* Problem details *
Below are some records. Print exactly the lines between the one holding "boot time but" and the one holding "Application will receive", inclusive, and nothing else.

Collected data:
┄┄┄┄┄┄
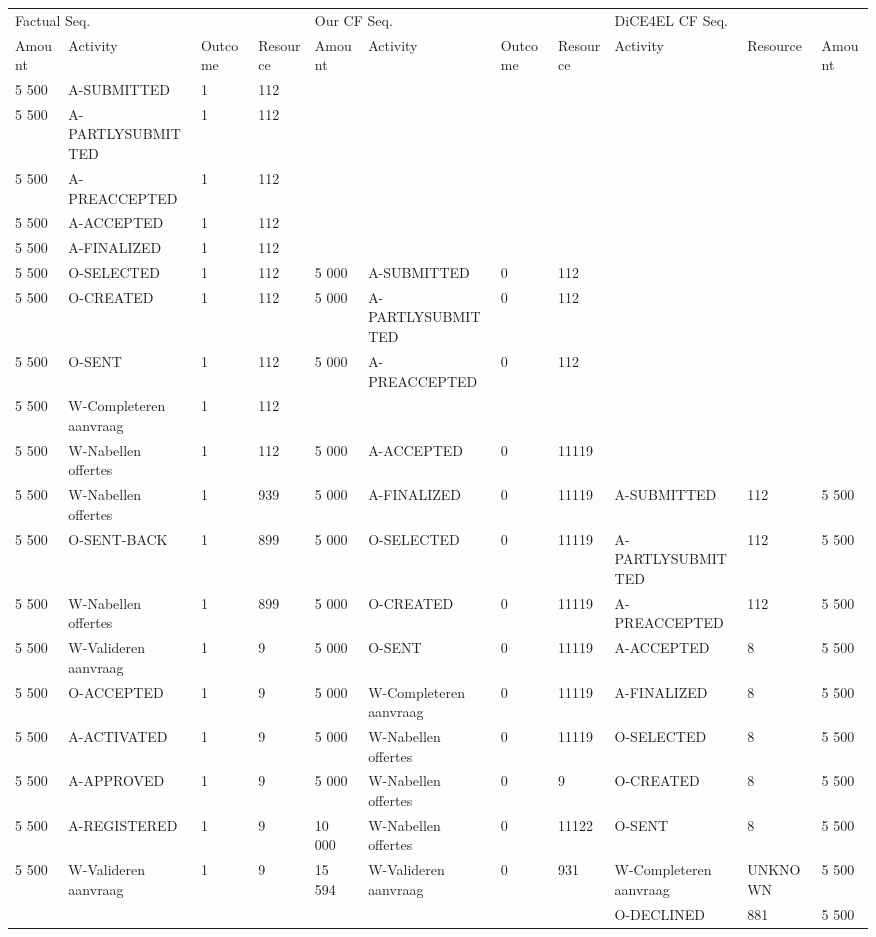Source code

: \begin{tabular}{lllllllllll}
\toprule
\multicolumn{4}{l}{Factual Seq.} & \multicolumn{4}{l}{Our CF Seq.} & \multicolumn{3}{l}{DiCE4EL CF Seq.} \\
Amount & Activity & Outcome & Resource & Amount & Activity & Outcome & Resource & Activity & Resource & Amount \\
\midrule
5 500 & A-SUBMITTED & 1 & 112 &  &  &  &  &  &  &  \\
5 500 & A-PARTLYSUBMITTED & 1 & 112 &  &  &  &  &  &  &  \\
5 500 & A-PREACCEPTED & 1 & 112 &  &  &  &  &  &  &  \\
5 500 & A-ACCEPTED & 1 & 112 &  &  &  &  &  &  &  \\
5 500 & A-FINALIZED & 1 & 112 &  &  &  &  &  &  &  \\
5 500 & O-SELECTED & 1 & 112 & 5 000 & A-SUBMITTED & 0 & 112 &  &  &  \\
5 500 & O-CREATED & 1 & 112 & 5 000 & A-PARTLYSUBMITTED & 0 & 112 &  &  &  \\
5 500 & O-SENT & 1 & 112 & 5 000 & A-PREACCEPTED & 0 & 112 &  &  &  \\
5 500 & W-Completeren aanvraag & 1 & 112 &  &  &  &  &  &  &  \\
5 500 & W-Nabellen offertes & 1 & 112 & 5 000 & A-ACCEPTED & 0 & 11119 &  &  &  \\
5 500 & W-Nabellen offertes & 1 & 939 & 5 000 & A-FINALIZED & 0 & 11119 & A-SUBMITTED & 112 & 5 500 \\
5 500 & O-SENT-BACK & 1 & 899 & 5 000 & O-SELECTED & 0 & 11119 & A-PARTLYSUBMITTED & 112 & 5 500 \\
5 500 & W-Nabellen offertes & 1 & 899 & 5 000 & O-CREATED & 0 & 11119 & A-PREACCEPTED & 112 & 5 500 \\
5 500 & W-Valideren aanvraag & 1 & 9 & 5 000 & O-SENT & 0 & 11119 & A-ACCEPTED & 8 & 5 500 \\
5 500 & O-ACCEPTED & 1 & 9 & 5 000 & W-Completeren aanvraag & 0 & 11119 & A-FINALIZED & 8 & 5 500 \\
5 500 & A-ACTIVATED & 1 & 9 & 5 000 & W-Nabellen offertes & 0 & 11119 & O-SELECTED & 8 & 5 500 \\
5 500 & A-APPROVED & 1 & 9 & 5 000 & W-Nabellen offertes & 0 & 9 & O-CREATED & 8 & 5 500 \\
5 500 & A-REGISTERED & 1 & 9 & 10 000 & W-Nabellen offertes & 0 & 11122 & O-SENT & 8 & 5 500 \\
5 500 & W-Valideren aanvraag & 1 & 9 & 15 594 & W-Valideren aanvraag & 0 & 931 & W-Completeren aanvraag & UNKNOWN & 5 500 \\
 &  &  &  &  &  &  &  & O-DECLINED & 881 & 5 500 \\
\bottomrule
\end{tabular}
┄┄┄┄┄┄
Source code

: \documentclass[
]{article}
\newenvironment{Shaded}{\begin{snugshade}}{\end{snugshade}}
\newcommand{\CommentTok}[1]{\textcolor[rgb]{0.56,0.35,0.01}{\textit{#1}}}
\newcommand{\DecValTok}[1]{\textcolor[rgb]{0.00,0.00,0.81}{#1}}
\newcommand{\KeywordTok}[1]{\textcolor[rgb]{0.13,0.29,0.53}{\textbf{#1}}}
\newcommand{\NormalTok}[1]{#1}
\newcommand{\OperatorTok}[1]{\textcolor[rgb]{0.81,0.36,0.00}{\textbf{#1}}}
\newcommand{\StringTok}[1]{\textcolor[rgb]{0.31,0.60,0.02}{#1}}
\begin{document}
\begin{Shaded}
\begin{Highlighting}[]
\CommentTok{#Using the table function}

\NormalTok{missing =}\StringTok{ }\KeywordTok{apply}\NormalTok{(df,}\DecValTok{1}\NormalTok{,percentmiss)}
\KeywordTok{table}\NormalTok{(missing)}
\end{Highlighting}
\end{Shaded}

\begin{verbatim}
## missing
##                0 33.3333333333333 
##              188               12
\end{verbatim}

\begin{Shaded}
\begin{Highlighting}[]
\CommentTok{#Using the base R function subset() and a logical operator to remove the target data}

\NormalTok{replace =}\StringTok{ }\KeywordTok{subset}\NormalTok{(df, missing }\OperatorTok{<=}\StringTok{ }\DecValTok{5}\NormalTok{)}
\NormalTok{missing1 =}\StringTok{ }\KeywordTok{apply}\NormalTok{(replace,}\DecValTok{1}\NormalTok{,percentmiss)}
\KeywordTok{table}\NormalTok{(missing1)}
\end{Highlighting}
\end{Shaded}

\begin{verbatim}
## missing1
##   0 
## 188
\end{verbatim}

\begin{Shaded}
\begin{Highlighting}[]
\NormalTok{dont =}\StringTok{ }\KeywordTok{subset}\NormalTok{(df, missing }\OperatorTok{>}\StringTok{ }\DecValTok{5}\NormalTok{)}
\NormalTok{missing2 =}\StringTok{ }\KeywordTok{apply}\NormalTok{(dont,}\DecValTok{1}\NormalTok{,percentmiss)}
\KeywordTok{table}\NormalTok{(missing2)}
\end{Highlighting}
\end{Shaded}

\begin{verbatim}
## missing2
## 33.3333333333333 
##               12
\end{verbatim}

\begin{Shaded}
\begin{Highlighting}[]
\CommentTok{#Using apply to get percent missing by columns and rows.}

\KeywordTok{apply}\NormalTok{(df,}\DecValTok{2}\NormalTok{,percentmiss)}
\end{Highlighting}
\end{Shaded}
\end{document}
┄┄┄┄┄┄
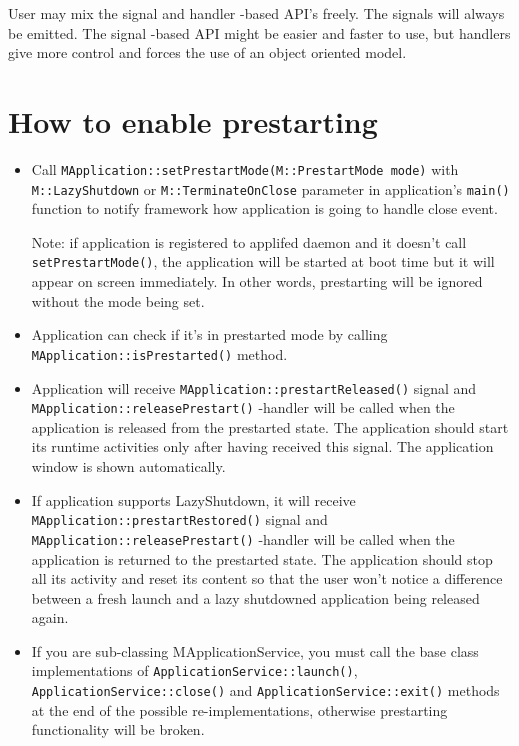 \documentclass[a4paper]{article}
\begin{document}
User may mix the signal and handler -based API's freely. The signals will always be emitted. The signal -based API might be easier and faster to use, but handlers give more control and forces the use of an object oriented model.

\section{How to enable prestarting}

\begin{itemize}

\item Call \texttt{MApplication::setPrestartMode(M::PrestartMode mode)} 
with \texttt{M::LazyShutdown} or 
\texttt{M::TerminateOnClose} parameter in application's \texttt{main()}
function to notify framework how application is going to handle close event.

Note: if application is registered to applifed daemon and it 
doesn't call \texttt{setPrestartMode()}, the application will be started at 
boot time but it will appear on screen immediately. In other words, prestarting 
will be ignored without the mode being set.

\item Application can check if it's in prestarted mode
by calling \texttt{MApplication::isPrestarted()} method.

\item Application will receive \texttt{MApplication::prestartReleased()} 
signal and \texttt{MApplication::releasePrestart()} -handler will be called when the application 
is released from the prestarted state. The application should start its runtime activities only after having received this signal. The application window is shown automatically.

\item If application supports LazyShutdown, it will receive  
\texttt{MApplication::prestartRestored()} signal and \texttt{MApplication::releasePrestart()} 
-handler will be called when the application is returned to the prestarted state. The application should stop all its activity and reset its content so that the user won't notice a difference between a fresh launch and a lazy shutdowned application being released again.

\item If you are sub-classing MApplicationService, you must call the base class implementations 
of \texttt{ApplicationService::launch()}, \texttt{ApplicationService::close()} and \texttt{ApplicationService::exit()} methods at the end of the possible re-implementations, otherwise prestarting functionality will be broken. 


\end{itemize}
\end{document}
┄┄┄┄┄┄
* Response box *
boot time but it will appear on screen immediately. In other words, prestarting 
will be ignored without the mode being set.

\item Application can check if it's in prestarted mode
by calling \texttt{MApplication::isPrestarted()} method.

\item Application will receive \texttt{MApplication::prestartReleased()} 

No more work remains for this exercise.